Bank chiefs accept PM’s call for public grilling
The big four bank bosses have grudgingly submitted to regular public grillings by politicians.
The big four bank bosses have grudgingly submitted to regular public grillings by politicians, escalating the fallout after holding back the Reserve Bank’s full rate cut from mortgage holders and inflaming the political fire engulfing the industry.
Amid ongoing calls from Labor and crossbenchers for greater action, Malcolm Turnbull yesterday told the bank chiefs they would be called to appear at least annually before the House of Representatives standing committee on economics.
As the banks reluctantly fell into line, Australian Bankers’ Association chief Steven Munchenberg labelled it “unprecedented” to haul companies before a committee to explain commercial pricing decisions and dismissed concerns that the industry had not explained how mortgage pricing works in recent years.

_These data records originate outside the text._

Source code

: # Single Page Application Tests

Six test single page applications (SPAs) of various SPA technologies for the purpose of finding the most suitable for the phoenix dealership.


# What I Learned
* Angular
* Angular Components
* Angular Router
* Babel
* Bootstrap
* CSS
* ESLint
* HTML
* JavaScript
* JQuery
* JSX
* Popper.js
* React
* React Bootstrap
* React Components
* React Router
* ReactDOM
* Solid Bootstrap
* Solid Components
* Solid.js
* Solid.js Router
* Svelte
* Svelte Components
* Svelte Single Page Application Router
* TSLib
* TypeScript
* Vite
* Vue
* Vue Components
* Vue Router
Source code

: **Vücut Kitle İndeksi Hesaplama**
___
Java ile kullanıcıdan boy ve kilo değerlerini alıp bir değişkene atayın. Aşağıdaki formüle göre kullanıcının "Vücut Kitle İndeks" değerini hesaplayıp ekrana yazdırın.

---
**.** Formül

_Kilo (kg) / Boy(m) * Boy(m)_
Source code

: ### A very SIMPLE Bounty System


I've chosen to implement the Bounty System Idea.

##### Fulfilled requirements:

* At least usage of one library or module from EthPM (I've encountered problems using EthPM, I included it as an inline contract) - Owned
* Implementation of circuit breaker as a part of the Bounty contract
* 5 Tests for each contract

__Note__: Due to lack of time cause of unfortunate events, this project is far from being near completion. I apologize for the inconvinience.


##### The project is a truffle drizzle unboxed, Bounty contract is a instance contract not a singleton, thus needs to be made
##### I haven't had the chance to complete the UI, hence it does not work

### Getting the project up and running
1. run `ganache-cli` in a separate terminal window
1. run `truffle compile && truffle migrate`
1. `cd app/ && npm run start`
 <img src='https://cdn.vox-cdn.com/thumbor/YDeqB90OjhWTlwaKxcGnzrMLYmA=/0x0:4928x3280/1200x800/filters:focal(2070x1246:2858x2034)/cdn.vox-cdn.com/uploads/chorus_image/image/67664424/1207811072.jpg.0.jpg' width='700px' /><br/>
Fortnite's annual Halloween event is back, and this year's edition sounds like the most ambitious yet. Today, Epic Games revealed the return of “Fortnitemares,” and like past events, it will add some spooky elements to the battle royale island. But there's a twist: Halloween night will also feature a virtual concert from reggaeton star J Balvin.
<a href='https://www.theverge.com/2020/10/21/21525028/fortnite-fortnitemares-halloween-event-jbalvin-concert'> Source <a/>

Along with moves in funding costs and interest rates, Commonwealth Bank’s Ian Narev, National Australia Bank’s Andrew Thorburn, Westpac’s Brian Hartzer and ANZ’s Shayne Elliott will be probed on the industry’s response to scandals.
With the committee holding regular hearings with the RBA and Australian Prudential Regulation Authority, Scott Morrison said it was the “appropriate body to hold the banks to account”.
The Treasurer will provide the terms of reference, with the committee to report to the parliament.
“It’s unfortunate but in a way it’s still better than a banking royal commission,” Bell Potter analyst TS Lim said.
“It is a distraction (for the banks) but ... I don’t think much will come from it. At the end of the day, it’s not a bad idea just to go in front of them because at least the banks can explain the reasons why they do certain things.
“Turnbull being a banker himself, he should understand why.”
Shares in Westpac and NAB ended slightly higher, while CBA fell 0.5 per cent to $75.66 and ANZ eased 0.12 per cent to $25.20.
Mr Elliott said he accepted the “necessary initiative in the current climate” and would represent ANZ and answer the “tough questions”. Mr Thorburn also vowed to attend to explain how NAB “balanced the needs” of borrowers, depositors and shareholders.
Westpac’s Mr Hartzer said “we will be more than happy to appear” if the purpose was to explain the cost of providing mortgages and strengthening the banking system.
Ahead of CBA’s expected $9.5 billion profit result next week, a spokeswoman failed to commit Mr Narev to appearing.
She said: “In recent years senior executives, including our CEO, have frequently appeared in front of parliamentary committees. We have always said we are willing to appear before the parliament if asked.”
The move builds on the government’s intervention this year in the wake of CBA’s CommInsure scandal and the sector’s alleged institutional interest-rate rigging, forcing the major lenders to inject $121 million into the corporate regulator.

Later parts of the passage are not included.